# TASK TO CARRY OUT:
Check each line of the entries below for the word "definition", and copy out the ones that have it.

(Records excerpted from a collection)
──────────────────────────────
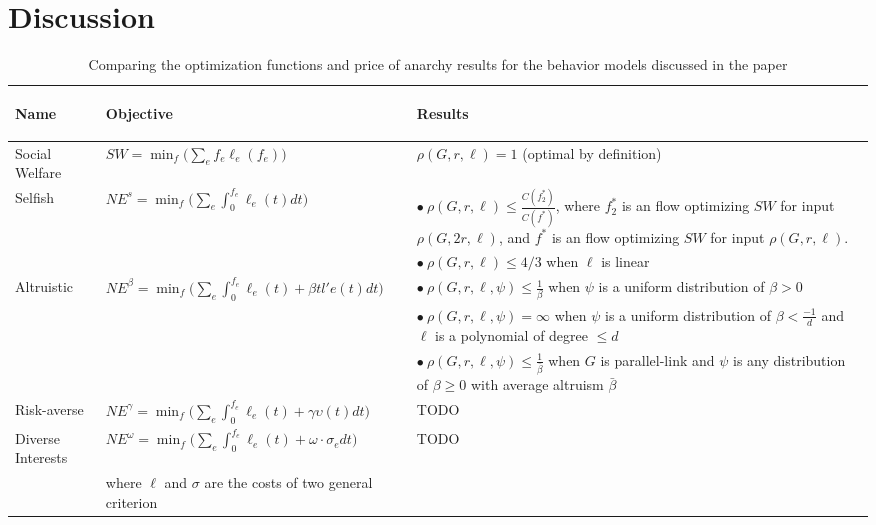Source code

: \section{Discussion}\label{sec:discussion}

\begin{table}[h]
\begin{center}
    \begin{tabular}{|p{2cm}| p{7cm} | p{8cm}|} 
 \hline
        \begin{center}Name\end{center} & \begin{center}Objective\end{center} & \begin{center} Results\end{center} \\
 \hline\hline
        Social Welfare & $SW = \min_f\Big(\sum_e f_e\ell_e(f_e)\Big)$ & $\rho(G,r,\ell) = 1$ (optimal by definition) \\
 \hline
     Selfish & $NE^s = \min_f\Big(\sum_e\int_0^{f_e} \ell_e(t)dt\Big)$ & 
        $\bullet~\rho(G,r,\ell) \le \frac{C(f^*_2)}{C(f^*)}$, where $f^*_2$ is an flow optimizing $SW$ for input $\rho(G,2r,\ell)$, and $f^*$ is an flow optimizing $SW$ for input $\rho(G,r,\ell)$.\\ 
        &  & $\bullet~\rho(G,r,\ell) \le 4/3$ when $\ell$ is linear\\
 \hline
        Altruistic & $NE^\beta = \min_f\Big(\sum_e\int_0^{f_e} \ell_e(t) + \beta tl'e(t)dt\Big)$ & 
        $\bullet~\rho(G,r,\ell,\psi) \le \frac{1}{\beta}$ when $\psi$ is a uniform distribution of $\beta >0$\\
        & & $\bullet~\rho(G,r,\ell,\psi) = \infty$ when $\psi$ is a uniform distribution of $\beta < \frac{-1}{d}$ and $\ell$ is a polynomial of degree $\le d$\\
        & & $\bullet~\rho(G,r,\ell,\psi) \le \frac{1}{\bar{\beta}}$ when $G$ is parallel-link and $\psi$ is any distribution of $\beta \ge 0$ with average altruism $\bar{\beta}$\\
\hline
     Risk-averse & $NE^\gamma = \min_f\Big(\sum_e\int_0^{f_e} \ell_e(t) + \gamma\upsilon(t)dt\Big)$ & TODO\\
\hline
     Diverse Interests & $NE^\omega = \min_f\Big(\sum_e\int_0^{f_e} \ell_e(t) + \omega\cdot \sigma_e dt\Big)$ & TODO\\
     & where $\ell$ and $\sigma$ are the costs of two general criterion &\\
\hline
\end{tabular}
\end{center}
    \caption{Comparing the optimization functions and price of anarchy results for the behavior models discussed in the paper}
    \label{tab:comparison}
\end{table}

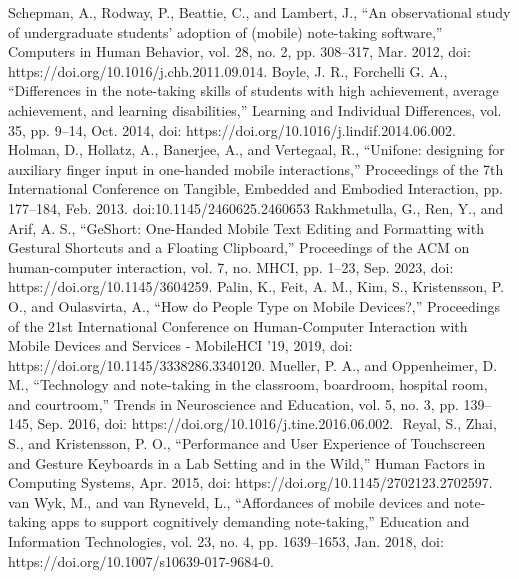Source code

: \documentclass[conference]{IEEEtran}
\begin{document}
\begin{thebibliography}{00}
 Schepman, A., Rodway, P., Beattie, C., and Lambert, J., “An observational study of undergraduate students’ adoption of (mobile) note-taking software,” Computers in Human Behavior, vol. 28, no. 2, pp. 308–317, Mar. 2012, doi: https://doi.org/10.1016/j.chb.2011.09.014.
 Boyle, J. R., Forchelli G. A., “Differences in the note-taking skills of students with high achievement, average achievement, and learning disabilities,” Learning and Individual Differences, vol. 35, pp. 9–14, Oct. 2014, doi: https://doi.org/10.1016/j.lindif.2014.06.002.
 Holman, D., Hollatz, A., Banerjee, A., and Vertegaal, R., “Unifone: designing for auxiliary finger input in one-handed mobile interactions,” Proceedings of the 7th International Conference on Tangible, Embedded and Embodied Interaction, pp. 177–184, Feb. 2013. doi:10.1145/2460625.2460653 
 Rakhmetulla, G., Ren, Y., and Arif, A. S., “GeShort: One-Handed Mobile Text Editing and Formatting with Gestural Shortcuts and a Floating Clipboard,” Proceedings of the ACM on human-computer interaction, vol. 7, no. MHCI, pp. 1–23, Sep. 2023, doi: https://doi.org/10.1145/3604259.
 Palin, K., Feit, A. M., Kim, S., Kristensson, P. O., and Oulasvirta, A., “How do People Type on Mobile Devices?,” Proceedings of the 21st International Conference on Human-Computer Interaction with Mobile Devices and Services - MobileHCI ’19, 2019, doi: https://doi.org/10.1145/3338286.3340120.
 Mueller, P. A., and Oppenheimer, D. M., “Technology and note-taking in the classroom, boardroom, hospital room, and courtroom,” Trends in Neuroscience and Education, vol. 5, no. 3, pp. 139–145, Sep. 2016, doi: https://doi.org/10.1016/j.tine.2016.06.002.
‌
 Reyal, S., Zhai, S., and Kristensson, P. O., “Performance and User Experience of Touchscreen and Gesture Keyboards in a Lab Setting and in the Wild,” Human Factors in Computing Systems, Apr. 2015, doi: https://doi.org/10.1145/2702123.2702597.
 van Wyk, M., and van Ryneveld, L., “Affordances of mobile devices and note-taking apps to support cognitively demanding note-taking,” Education and Information Technologies, vol. 23, no. 4, pp. 1639–1653, Jan. 2018, doi: https://doi.org/10.1007/s10639-017-9684-0.
‌

\end{thebibliography}
\end{document}
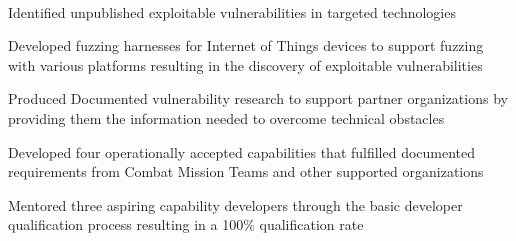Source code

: \documentclass[]{resume}
\begin{document}
\begin{minipage}[t]{0.69\textwidth}
 \\
\begin{tightemize}
\item Identified unpublished exploitable vulnerabilities in targeted technologies
\item Developed fuzzing harnesses for Internet of Things devices to support fuzzing with various platforms resulting in the discovery of exploitable vulnerabilities
\item Produced Documented vulnerability research to support partner organizations by providing them the information needed to overcome technical obstacles
\item Developed four operationally accepted capabilities that fulfilled documented requirements from Combat Mission Teams and other supported organizations
\item Mentored three aspiring capability developers through the basic developer qualification process resulting in a 100\% qualification rate
\end{tightemize}

\sectionsep


\end{minipage}
\end{document}
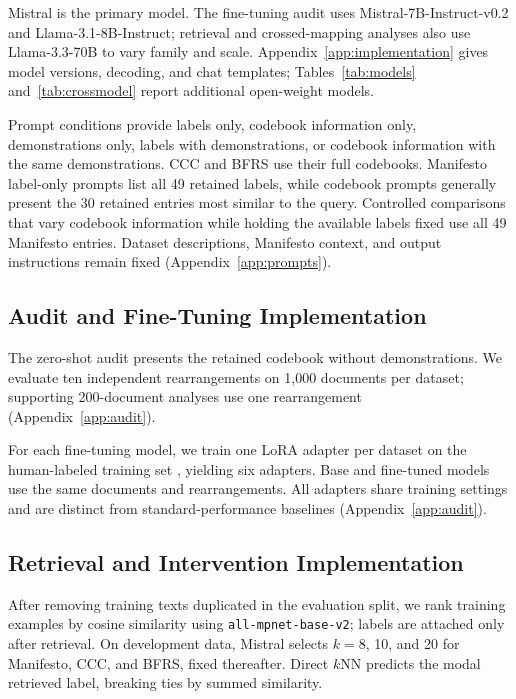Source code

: \documentclass[11pt]{article}
\begin{document}
Mistral is the primary model. The fine-tuning audit uses Mistral-7B-Instruct-v0.2 and Llama-3.1-8B-Instruct; retrieval and crossed-mapping analyses also use Llama-3.3-70B to vary family and scale. Appendix~\ref{app:implementation} gives model versions, decoding, and chat templates; Tables~\ref{tab:models} and~\ref{tab:crossmodel} report additional open-weight models.

Prompt conditions provide labels only, codebook information only, demonstrations only, labels with demonstrations, or codebook information with the same demonstrations. CCC and BFRS use their full codebooks. Manifesto label-only prompts list all 49 retained labels, while codebook prompts generally present the 30 retained entries most similar to the query. Controlled comparisons that vary codebook information while holding the available labels fixed use all 49 Manifesto entries. Dataset descriptions, Manifesto context, and output instructions remain fixed (Appendix~\ref{app:prompts}).



\subsection{Audit and Fine-Tuning Implementation}
\label{sec:m-audit-setup}

The zero-shot audit presents the retained codebook without demonstrations. We evaluate ten independent rearrangements on 1,000 documents per dataset; supporting 200-document analyses use one rearrangement (Appendix~\ref{app:audit}).

For each fine-tuning model, we train one LoRA adapter per dataset on the human-labeled training set \citep{hu2022lora}, yielding six adapters. Base and fine-tuned models use the same documents and rearrangements. All adapters share training settings and are distinct from standard-performance baselines (Appendix~\ref{app:audit}).

\subsection{Retrieval and Intervention Implementation}
\label{sec:m-retrieval-setup}

After removing training texts duplicated in the evaluation split, we rank training examples by cosine similarity using \texttt{all-mpnet-base-v2}; labels are attached only after retrieval. On development data, Mistral selects \(k=8\), 10, and 20 for Manifesto, CCC, and BFRS, fixed thereafter. Direct \(k\)NN predicts the modal retrieved label, breaking ties by summed similarity.
\end{document}
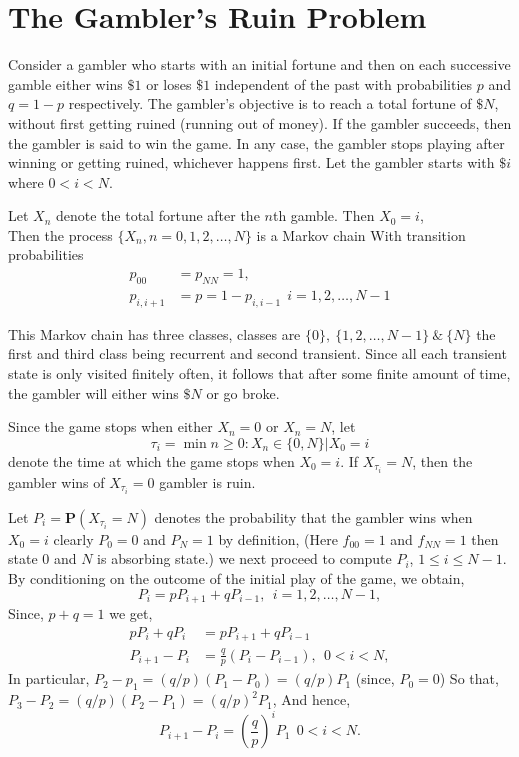 \section{The Gambler's Ruin Problem}
Consider a gambler who starts with an initial fortune and then on each successive gamble
either wins $\$1$ or loses $\$1$ independent of the past with probabilities $p$ and $q = 1-p$ respectively.
The gambler’s objective is to reach a total fortune of $\$N$, without first getting ruined (running out of money). If the gambler succeeds,
then the gambler is said to win the game. In any case, the gambler stops playing after winning
or getting ruined, whichever happens first. Let the gambler starts with $\$i$ where $0 < i < N$.

Let $X_{n}$ denote the total fortune after the $n$th gamble. Then $X_{0}=i$, \\
Then the process $ \{X_{n},n=0,1,2,\ldots,N\} $ is a Markov chain With 
transition probabilities
\begin{align*}
    p_{00} &= p_{N N} = 1,\\ 
    p_{i,i+1} &= p = 1-p_{i,i-1} \ \ i=1,2,\ldots,N-1
\end{align*}

This Markov chain has three classes, classes are $ \{0\},\ \{1,2,\ldots,N-1\}\ \&\ \{N\} $ the first and third class being recurrent and 
second transient. Since all each transient state is only visited finitely often, it follows that after some finite amount of time, the gambler
will either wins $ \$N $ or go broke.

Since the game stops when either $X_{n} = 0$ or $X_{n} = N$, let
\[
    \tau_{i} = \min{n\ge 0: X_{n}\in\{0,N\}|X_{0}=i} 
\]
denote the time at which the game stops when $ X_{0} = i $. If $ X_{\tau_{i}} = N $, then the gambler wins of $ X_{\tau_{i}} = 0 $ gambler is ruin.

Let $ P_{i} = \mathbf{P}(X_{\tau_{i}} = N) $ denotes the probability that the gambler wins when $ X_{0} = i $ clearly $ P_{0} = 0 $ and $ P_{N} = 1 $ 
by definition, (Here $ f_{00}=1  $ and $ f_{N N}=1 $ then state 0 and $ N $ is absorbing state.) 
we next proceed to compute $P_i$, $1 \le  i \le  N - 1$. By conditioning on the outcome of the initial play of the game, we obtain,
\[
    P_{i} = pP_{i+1} + qP_{i-1}, \ \ i=1,2,\ldots,N-1,
\]
Since, $ p + q = 1 $ we get, 
\begin{align*}
    pP_{i} + qP_{i} &= pP_{i+1} + qP_{i-1}\\ 
    P_{i+1} - P_{i} &= \frac{q}{p}(P_{i}-P_{i-1}), \ \ 0<i<N,
\end{align*}
In particular, $ P_{2}-p_{1}=(q/p)(P_{1}-P_{0})=(q/p)P_{1} $ (since, $ P_{0} = 0 $) So that,\\ 
$ P_{3}-P_{2}=(q/p)(P_{2}-P_{1}) = (q/p)^{2}P_{1}$, And hence,
\begin{equation*}
    P_{i+1} -P_{i} = \left( \frac{q}{p} \right)^{i}P_{1}\ \  0<i<N.
\end{equation*}

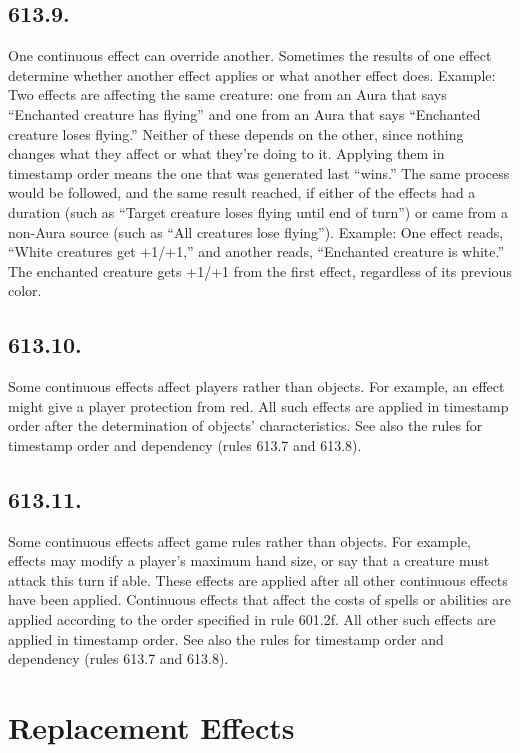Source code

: \subsection*{613.9.}
One continuous effect can override another. Sometimes the results of one effect determine whether another effect applies or what another effect does.
Example: Two effects are affecting the same creature: one from an Aura that says “Enchanted creature has flying” and one from an Aura that says “Enchanted creature loses flying.” Neither of these depends on the other, since nothing changes what they affect or what they’re doing to it. Applying them in timestamp order means the one that was generated last “wins.” The same process would be followed, and the same result reached, if either of the effects had a duration (such as “Target creature loses flying until end of turn”) or came from a non-Aura source (such as “All creatures lose flying”).
Example: One effect reads, “White creatures get +1/+1,” and another reads, “Enchanted creature is white.” The enchanted creature gets +1/+1 from the first effect, regardless of its previous color.

\subsection*{613.10.}
Some continuous effects affect players rather than objects. For example, an effect might give a player protection from red. All such effects are applied in timestamp order after the determination of objects’ characteristics. See also the rules for timestamp order and dependency (rules 613.7 and 613.8).

\subsection*{613.11.}
Some continuous effects affect game rules rather than objects. For example, effects may modify a player’s maximum hand size, or say that a creature must attack this turn if able. These effects are applied after all other continuous effects have been applied. Continuous effects that affect the costs of spells or abilities are applied according to the order specified in rule 601.2f. All other such effects are applied in timestamp order. See also the rules for timestamp order and dependency (rules 613.7 and 613.8).

\section{Replacement Effects}
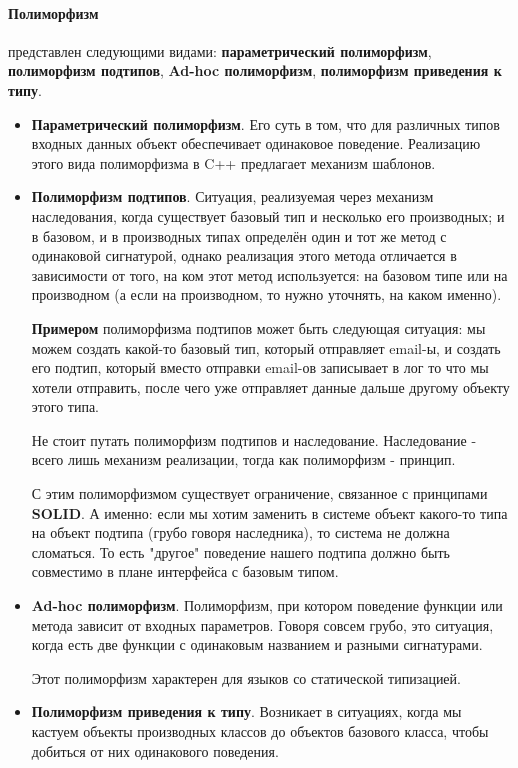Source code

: \paragraph{Полиморфизм} представлен следующими видами: \textbf{параметрический полиморфизм}, \textbf{полиморфизм подтипов}, \textbf{Ad-hoc полиморфизм}, \textbf{полиморфизм приведения к типу}.
\begin{itemize}
    \item \textbf{Параметрический полиморфизм}. Его суть в том, что для различных типов входных данных объект обеспечивает одинаковое поведение. Реализацию этого вида полиморфизма в C++ предлагает механизм шаблонов.
    \item \textbf{Полиморфизм подтипов}. Ситуация, реализуемая через механизм наследования, когда существует базовый тип и несколько его производных; и в базовом, и в производных типах определён один и тот же метод с одинаковой сигнатурой, однако реализация этого метода отличается в зависимости от того, на ком этот метод используется: на базовом типе или на производном (а если на производном, то нужно уточнять, на каком именно).
    
    \textbf{Примером} полиморфизма подтипов может быть следующая ситуация: мы можем создать какой-то базовый тип, который отправляет email-ы, и создать его подтип, который вместо отправки email-ов записывает в лог то что мы хотели отправить, после чего уже отправляет данные дальше другому объекту этого типа.
    \begin{notice}
        Не стоит путать полиморфизм подтипов и наследование. Наследование - всего лишь механизм реализации, тогда как полиморфизм - принцип.
    \end{notice}
    \begin{notice}
        С этим полиморфизмом существует ограничение, связанное с принципами \textbf{SOLID}. А именно: если мы хотим заменить в системе объект какого-то типа на объект подтипа (грубо говоря наследника), то система не должна сломаться. То есть "другое" поведение нашего подтипа должно быть совместимо в плане интерфейса с базовым типом.
    \end{notice}
    
    \item \textbf{Ad-hoc полиморфизм}. Полиморфизм, при котором поведение функции или метода зависит от входных параметров. Говоря совсем грубо, это ситуация, когда есть две функции с одинаковым названием и разными сигнатурами.
    \begin{notice}
        Этот полиморфизм характерен для языков со статической типизацией.
    \end{notice}
    \item \textbf{Полиморфизм приведения к типу}. Возникает в ситуациях, когда мы кастуем объекты производных классов до объектов базового класса, чтобы добиться от них одинакового поведения.
\end{itemize}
──────────────────────────────
# OUTPUT FOR THIS TASK:
        Social Welfare & $SW = \min_f\Big(\sum_e f_e\ell_e(f_e)\Big)$ & $\rho(G,r,\ell) = 1$ (optimal by definition) \\
by definition, (Here $ f_{00}=1  $ and $ f_{N N}=1 $ then state 0 and $ N $ is absorbing state.) 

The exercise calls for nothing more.